[llvm] [SLP] Avoid crash in computeExtractCost (PR #93188)

Thu May 23 06:22:55 PDT 2024

alexey-bataev wrote:

> For a downstream target we ended up in a situation with assertion failures in ShuffleCostEstimator::computeExtractCost.
> 
> Input IR looked like this:
> 
> define void @foo(ptr %p0, <64 x i32> %vec) { %p1 = getelementptr i32, ptr %p0, i16 1 %p2 = getelementptr i32, ptr %p0, i16 2 %p3 = getelementptr i32, ptr %p0, i16 3 %p4 = getelementptr i32, ptr %p0, i16 4 %p5 = getelementptr i32, ptr %p0, i16 5 %p6 = getelementptr i32, ptr %p0, i16 6 %p7 = getelementptr i32, ptr %p0, i16 7 %elt = extractelement <64 x i32> %vec, i32 0 store i32 %elt, ptr %p0 store i32 %elt, ptr %p1 store i32 %elt, ptr %p2 store i32 %elt, ptr %p3 store i32 %elt, ptr %p4 store i32 %elt, ptr %p5 store i32 %elt, ptr %p6 store i32 %elt, ptr %p7 ret void }
> 
> And the scenario was like this:
> 
> * VL and Mask has 8 elements at entry to computeExtractCost.
> * NumParts is 2 (v8i32 is not legal, but v4i32 is legal).
> * NumElts is calculated as 64 (given by extractelement <64 x i32>).
> * NumSrcRegs is calculated and is set to 1 (v64i32 is legal).
> * EltsPerVector is calculated as 64 (given by NumElts/NumSrcRegs).
> * Assertion failure happens when doing ArrayRef MaskSlice = Mask.slice(Part * EltsPerVector, (Part == NumParts - 1 && Mask.size() % EltsPerVector != 0) ? Mask.size() % EltsPerVector : EltsPerVector); since EltsPerVector is larger than Mask.size() already for Part==0.
> 
> This patch resolved the issue by making sure that we slice up Mask in at most EltsPerVector pieces until we have covered the full Mask. When we have covered all elements in Mask we break the loop.
> 
> Haven't been able to reproduce this scenario for any in-tree target. So unfortunately there is no regression test included in the patch.

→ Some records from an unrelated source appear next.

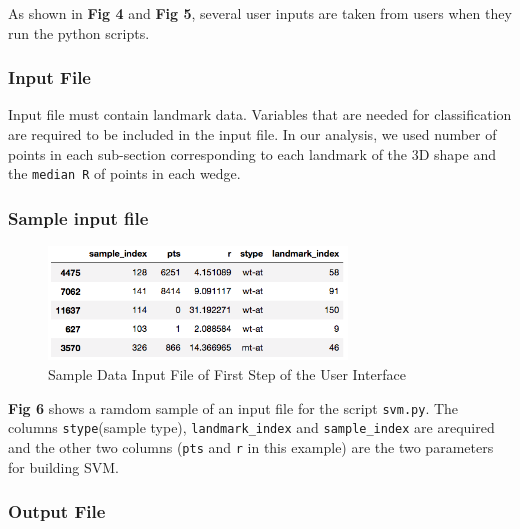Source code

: \documentclass[10pt,letterpaper]{article}
\begin{document}
As shown in \textbf{Fig 4} and \textbf{Fig 5}, several user inputs are
taken from users when they run the python scripts.

\subsubsection{Input File}\label{input-file}

Input file must contain landmark data. Variables that are needed for
classification are required to be included in the input file. In our
analysis, we used number of points in each sub-section corresponding to
each landmark of the 3D shape and the \texttt{median\ R} of points in
each wedge.

\subsubsection{Sample input file}\label{sample-input-file}

\begin{figure}[h]

{\centering \includegraphics[width=300px]{figures/Figure3} 

}

\caption{Sample Data Input File of First Step of the User Interface}\label{fig:inputdata}
\end{figure}

\textbf{Fig 6} shows a ramdom sample of an input file for the script
\texttt{svm.py}. The columns \texttt{stype}(sample type),
\texttt{landmark\_index} and \texttt{sample\_index} are arequired and
the other two columns (\texttt{pts} and \texttt{r} in this example) are
the two parameters for building SVM.

\subsubsection{Output File}\label{output-file}
\end{document}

It is just an unexpected situation, where <8 x i32> has 2 parts, while <64 x i32> has just one. Is this correct at all? Actually, all this code must be moved to TTI and calculated there for best cost estimation, this is just a temporary solution.

https://github.com/llvm/llvm-project/pull/93188